1 - Por favor, diga-me uma razão para aceitar a Bíblia que um muçulmano não poderia usar para considerar o Corão inspirado por Deus.

R - Os católicos aceitamos a Bíblia como Palavra de Deus porque a Igreja que Cristo fundou e confiou a São Pedro (Mt 16,18), e que é a Coluna e Firmamento da Verdade (1Tim 3,15), diz que a Bíblia é Palavra de Deus. Como dizia Santo Agostinho, “creio nos Evangelhos porque a Santa Madre Igreja me diz para crer neles”.
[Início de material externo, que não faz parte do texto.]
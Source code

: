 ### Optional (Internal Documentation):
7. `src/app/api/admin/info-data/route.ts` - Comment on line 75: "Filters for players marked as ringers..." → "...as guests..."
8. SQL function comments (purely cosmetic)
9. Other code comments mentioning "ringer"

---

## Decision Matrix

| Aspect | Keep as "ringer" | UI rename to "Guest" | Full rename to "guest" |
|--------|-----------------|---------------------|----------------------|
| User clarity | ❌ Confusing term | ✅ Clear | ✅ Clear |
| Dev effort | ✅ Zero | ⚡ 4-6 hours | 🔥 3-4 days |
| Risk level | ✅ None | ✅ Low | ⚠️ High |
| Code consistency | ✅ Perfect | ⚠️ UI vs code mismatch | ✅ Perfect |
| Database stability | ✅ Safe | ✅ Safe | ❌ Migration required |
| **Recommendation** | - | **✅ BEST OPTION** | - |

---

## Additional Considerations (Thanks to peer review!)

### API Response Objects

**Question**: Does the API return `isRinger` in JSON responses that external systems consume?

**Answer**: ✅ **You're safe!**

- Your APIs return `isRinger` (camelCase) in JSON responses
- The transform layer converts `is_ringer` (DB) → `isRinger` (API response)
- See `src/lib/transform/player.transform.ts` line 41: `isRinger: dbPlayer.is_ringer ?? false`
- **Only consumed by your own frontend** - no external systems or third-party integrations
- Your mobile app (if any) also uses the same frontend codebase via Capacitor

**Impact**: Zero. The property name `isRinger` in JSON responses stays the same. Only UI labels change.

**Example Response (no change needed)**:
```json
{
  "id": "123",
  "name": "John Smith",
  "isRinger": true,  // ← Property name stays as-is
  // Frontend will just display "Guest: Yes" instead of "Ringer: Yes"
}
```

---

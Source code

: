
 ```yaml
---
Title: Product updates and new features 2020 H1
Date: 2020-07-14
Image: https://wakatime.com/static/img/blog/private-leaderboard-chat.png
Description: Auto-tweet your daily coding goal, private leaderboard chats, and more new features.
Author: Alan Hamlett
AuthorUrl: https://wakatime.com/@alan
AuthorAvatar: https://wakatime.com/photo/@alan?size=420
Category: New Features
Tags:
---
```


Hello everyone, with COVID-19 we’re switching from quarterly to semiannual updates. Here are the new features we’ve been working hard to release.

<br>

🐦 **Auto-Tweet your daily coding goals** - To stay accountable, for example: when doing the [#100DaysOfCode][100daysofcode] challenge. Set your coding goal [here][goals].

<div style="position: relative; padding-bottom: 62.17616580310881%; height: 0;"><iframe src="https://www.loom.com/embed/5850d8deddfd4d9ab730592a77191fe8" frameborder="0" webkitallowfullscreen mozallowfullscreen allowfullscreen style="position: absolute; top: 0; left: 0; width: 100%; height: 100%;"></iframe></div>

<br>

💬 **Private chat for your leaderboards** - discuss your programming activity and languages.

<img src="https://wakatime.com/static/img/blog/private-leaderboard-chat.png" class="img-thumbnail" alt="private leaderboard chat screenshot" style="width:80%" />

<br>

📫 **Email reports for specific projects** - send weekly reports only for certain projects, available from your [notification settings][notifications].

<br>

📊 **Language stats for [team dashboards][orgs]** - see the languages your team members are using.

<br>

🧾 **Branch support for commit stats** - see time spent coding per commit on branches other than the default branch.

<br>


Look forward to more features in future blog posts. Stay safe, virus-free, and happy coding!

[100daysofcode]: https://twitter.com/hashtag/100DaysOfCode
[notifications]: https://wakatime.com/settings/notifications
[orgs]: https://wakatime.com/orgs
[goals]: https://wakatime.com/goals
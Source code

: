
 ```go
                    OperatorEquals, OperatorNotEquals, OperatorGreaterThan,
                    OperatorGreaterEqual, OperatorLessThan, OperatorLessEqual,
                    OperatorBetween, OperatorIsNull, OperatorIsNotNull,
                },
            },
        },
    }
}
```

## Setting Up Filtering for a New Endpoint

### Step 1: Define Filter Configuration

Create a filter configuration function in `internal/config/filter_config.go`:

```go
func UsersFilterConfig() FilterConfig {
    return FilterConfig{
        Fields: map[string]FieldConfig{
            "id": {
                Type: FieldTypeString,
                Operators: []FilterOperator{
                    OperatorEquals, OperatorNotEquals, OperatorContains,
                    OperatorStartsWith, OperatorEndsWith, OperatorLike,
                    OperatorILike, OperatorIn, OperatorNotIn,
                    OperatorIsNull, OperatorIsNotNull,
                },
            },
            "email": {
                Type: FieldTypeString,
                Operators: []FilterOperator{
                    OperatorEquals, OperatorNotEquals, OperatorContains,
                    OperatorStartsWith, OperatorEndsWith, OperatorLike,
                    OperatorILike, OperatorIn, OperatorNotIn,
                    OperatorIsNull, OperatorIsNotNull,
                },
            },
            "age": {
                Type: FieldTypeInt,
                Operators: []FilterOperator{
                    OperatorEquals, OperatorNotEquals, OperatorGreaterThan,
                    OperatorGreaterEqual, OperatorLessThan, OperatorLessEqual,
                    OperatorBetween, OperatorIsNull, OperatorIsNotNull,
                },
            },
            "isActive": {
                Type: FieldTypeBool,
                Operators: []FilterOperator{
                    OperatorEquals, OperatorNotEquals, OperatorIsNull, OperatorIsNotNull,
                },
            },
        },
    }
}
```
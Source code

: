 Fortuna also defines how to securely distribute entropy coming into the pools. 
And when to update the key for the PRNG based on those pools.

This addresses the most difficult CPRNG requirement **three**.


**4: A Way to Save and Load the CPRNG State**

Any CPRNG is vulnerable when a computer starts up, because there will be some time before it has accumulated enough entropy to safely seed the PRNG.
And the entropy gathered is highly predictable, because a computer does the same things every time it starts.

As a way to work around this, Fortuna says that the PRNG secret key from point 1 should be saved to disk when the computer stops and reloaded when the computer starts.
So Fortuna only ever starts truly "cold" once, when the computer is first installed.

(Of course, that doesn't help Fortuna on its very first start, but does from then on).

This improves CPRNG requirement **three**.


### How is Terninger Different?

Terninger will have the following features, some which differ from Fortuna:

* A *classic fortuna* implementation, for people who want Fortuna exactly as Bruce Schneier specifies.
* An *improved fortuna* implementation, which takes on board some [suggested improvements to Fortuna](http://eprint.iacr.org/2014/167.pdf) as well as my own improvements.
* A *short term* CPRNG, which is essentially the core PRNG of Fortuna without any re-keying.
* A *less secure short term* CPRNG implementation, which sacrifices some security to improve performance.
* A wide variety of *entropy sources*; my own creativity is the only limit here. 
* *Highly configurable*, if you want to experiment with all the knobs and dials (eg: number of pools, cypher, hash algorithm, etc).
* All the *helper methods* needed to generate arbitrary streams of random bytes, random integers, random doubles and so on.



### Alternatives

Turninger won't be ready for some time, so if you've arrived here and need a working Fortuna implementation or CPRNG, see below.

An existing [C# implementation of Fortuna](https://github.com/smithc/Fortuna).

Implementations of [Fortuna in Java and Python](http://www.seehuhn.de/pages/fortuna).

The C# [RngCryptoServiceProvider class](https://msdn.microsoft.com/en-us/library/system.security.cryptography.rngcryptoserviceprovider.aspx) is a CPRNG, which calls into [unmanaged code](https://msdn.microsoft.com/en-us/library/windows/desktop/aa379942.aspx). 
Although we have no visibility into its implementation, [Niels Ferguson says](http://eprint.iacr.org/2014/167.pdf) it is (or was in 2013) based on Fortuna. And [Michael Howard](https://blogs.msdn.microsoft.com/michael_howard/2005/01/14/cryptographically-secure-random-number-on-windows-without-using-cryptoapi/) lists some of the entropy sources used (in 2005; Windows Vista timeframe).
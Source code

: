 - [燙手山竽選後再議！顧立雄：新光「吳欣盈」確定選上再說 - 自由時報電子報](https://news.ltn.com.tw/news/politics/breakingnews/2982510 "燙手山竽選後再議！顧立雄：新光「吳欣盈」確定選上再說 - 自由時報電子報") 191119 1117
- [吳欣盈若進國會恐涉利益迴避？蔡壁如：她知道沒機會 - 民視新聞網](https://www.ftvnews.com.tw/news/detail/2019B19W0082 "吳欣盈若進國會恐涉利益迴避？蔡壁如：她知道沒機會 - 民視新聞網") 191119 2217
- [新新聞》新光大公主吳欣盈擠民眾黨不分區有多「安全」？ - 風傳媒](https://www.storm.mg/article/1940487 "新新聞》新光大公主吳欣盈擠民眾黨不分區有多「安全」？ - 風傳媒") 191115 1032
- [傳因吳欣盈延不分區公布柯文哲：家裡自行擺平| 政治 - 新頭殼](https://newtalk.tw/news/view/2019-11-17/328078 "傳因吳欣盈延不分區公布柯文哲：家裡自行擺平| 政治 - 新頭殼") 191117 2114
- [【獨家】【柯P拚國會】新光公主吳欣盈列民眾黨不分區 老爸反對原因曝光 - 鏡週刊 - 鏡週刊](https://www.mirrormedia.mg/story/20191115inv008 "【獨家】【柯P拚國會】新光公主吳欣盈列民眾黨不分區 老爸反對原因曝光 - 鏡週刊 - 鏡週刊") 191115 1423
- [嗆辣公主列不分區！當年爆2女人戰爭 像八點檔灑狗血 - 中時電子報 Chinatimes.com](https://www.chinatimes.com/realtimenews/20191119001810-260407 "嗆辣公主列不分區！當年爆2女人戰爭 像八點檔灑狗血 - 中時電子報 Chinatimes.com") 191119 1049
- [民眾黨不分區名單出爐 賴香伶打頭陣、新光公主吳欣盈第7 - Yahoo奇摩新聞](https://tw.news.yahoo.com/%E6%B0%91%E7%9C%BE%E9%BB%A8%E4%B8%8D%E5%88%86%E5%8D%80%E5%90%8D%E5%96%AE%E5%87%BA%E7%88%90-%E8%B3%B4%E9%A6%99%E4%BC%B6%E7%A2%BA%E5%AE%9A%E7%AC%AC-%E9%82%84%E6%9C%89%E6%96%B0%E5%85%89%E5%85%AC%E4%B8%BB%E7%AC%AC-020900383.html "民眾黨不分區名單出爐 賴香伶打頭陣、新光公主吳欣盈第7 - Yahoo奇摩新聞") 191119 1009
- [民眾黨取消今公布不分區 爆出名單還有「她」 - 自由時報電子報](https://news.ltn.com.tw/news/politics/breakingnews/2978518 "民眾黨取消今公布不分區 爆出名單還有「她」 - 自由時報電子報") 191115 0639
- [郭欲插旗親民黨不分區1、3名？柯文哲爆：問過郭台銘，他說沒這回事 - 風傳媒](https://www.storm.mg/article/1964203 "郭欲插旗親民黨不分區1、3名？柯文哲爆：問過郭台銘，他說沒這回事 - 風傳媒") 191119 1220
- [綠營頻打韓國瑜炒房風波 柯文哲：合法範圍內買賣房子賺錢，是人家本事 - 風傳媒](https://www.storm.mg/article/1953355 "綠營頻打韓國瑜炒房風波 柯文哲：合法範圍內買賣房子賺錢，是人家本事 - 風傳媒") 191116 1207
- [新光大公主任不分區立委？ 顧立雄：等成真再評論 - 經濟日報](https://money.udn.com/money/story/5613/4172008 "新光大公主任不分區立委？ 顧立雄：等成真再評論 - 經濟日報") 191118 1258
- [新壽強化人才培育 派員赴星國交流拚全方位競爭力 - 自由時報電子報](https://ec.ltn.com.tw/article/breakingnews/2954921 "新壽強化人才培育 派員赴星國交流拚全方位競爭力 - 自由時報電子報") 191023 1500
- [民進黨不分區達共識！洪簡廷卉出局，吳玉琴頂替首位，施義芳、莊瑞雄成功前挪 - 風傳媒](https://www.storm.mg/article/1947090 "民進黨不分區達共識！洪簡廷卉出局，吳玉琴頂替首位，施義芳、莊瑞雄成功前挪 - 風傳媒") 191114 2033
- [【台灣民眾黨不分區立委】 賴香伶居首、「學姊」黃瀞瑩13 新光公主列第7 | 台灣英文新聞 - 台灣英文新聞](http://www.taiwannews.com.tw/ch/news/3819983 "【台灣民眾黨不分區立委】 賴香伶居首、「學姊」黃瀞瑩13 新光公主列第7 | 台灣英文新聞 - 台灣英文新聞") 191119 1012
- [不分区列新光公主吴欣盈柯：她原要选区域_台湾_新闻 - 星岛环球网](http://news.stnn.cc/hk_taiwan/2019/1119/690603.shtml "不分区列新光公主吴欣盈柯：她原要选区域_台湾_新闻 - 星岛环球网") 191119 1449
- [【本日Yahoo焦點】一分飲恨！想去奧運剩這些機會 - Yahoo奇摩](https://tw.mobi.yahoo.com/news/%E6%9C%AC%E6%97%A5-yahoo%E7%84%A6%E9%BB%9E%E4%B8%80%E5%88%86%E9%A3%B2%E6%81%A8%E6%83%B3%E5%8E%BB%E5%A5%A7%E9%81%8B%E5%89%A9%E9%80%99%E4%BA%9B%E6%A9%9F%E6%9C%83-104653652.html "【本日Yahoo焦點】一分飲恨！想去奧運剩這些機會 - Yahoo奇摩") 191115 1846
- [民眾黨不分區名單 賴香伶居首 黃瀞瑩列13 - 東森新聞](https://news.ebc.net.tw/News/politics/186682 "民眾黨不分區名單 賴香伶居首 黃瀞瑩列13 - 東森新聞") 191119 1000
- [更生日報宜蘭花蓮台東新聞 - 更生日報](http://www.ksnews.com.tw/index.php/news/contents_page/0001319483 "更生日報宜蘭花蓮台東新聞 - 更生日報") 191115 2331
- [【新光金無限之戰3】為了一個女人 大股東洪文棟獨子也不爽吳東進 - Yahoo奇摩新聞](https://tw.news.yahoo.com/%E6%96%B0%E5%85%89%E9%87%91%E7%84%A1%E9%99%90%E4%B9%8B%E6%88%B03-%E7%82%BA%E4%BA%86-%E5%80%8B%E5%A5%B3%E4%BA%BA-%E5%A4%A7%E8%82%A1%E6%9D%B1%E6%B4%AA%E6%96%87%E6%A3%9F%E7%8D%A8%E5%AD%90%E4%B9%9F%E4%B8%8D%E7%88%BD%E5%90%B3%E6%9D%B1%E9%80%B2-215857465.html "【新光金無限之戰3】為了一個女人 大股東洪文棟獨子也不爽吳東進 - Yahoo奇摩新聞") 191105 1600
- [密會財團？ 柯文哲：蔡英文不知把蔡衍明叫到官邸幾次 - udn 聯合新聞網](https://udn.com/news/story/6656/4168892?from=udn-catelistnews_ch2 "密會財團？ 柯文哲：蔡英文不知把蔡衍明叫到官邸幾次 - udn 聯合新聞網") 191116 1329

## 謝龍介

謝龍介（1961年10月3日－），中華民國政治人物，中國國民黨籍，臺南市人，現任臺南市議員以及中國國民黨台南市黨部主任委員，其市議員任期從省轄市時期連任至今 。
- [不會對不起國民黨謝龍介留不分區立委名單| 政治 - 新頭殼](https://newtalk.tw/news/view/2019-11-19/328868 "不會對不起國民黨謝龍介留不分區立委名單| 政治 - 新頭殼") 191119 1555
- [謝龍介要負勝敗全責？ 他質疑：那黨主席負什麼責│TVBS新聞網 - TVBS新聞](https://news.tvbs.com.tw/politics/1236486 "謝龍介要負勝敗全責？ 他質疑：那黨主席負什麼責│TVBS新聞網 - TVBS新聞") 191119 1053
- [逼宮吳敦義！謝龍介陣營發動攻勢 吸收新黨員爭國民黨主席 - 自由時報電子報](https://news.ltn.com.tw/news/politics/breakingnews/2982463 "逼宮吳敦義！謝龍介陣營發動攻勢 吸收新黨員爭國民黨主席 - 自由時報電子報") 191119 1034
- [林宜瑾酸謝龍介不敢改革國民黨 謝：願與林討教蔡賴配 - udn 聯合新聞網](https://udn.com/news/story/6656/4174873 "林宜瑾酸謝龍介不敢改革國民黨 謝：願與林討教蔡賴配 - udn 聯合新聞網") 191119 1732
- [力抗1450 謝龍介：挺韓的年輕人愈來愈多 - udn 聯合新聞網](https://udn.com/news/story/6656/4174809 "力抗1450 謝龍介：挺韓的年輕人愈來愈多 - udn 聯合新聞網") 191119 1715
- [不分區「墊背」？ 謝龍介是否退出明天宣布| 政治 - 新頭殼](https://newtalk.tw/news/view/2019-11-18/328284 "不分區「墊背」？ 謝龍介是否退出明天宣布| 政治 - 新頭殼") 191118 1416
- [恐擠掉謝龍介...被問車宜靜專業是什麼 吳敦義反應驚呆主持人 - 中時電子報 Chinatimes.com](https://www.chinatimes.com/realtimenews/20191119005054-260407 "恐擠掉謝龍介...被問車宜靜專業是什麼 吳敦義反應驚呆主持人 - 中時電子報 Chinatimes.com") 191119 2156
         Eu prefiro crer nos evangelhos porque Jesus Cristo e Seus apóstolos disseram ser a verdade revelada de Deus (Rom. 10:17; 2 Tim. 2:15; 3:16-17; 4:2), não porque um líder eclesiástico de tempo posterior ao dos apóstolos demonstra sua submissão a uma instituição que foi profetizada como caindo em apostasia logo após o tempo do próprio apóstolo Paulo, que, ademais, disse certa vez que “o mistério da iniqüidade” já estava em operação nos seus dias (ver Atos 20:29 e 30; 2 Tess. 2:7). No fim do primeiro século, João se queixava dos desvios doutrinários e influências negativas que ele já observava no seio de várias das igrejas de seu tempo (ver suas cartas às 7 igrejas da Ásia em Apocalipse, caps. 2 e 3).
Os apóstolos elogiaram os bereanos por irem conferir na Bíblia as coisas que ouviam dos apóstolos (Atos 17:11) e Paulo recomenda: “não ultrapasseis o que está escrito”, condenando as tradições e filosofias humanas que tivessem essa característica (1 Cor. 4:6; Col. 2:8).
Cristo não confiou a igreja a Pedro, pois se se leva em conta o princípio de que as epístolas interpretam os evangelhos não há confirmação na história cristã de que Pedro tenha assumido qualquer função de liderança à frente da igreja. Não foi ele quem dirigiu o primeiro concílio, mas Tiago (ver Atos 15). Se Pedro e os demais discípulos tivessem entendido as palavras de Cristo em Mateus 16:18 como estabelecendo a supremacia de Pedro, por que logo adiante disputavam quanto a quem dentre eles seria o maior? Quando muito, iriam disputar a posição nº. 2, pois a nº. 1 já estaria assegurada a Pedro, que jamais reivindicou ser líder dos demais. Quando ele se valeu da figura da “pedra”, atribuiu-a a Cristo, não a si próprio (Atos 4: 10 e 11; 1 Pedro 2: 6-10).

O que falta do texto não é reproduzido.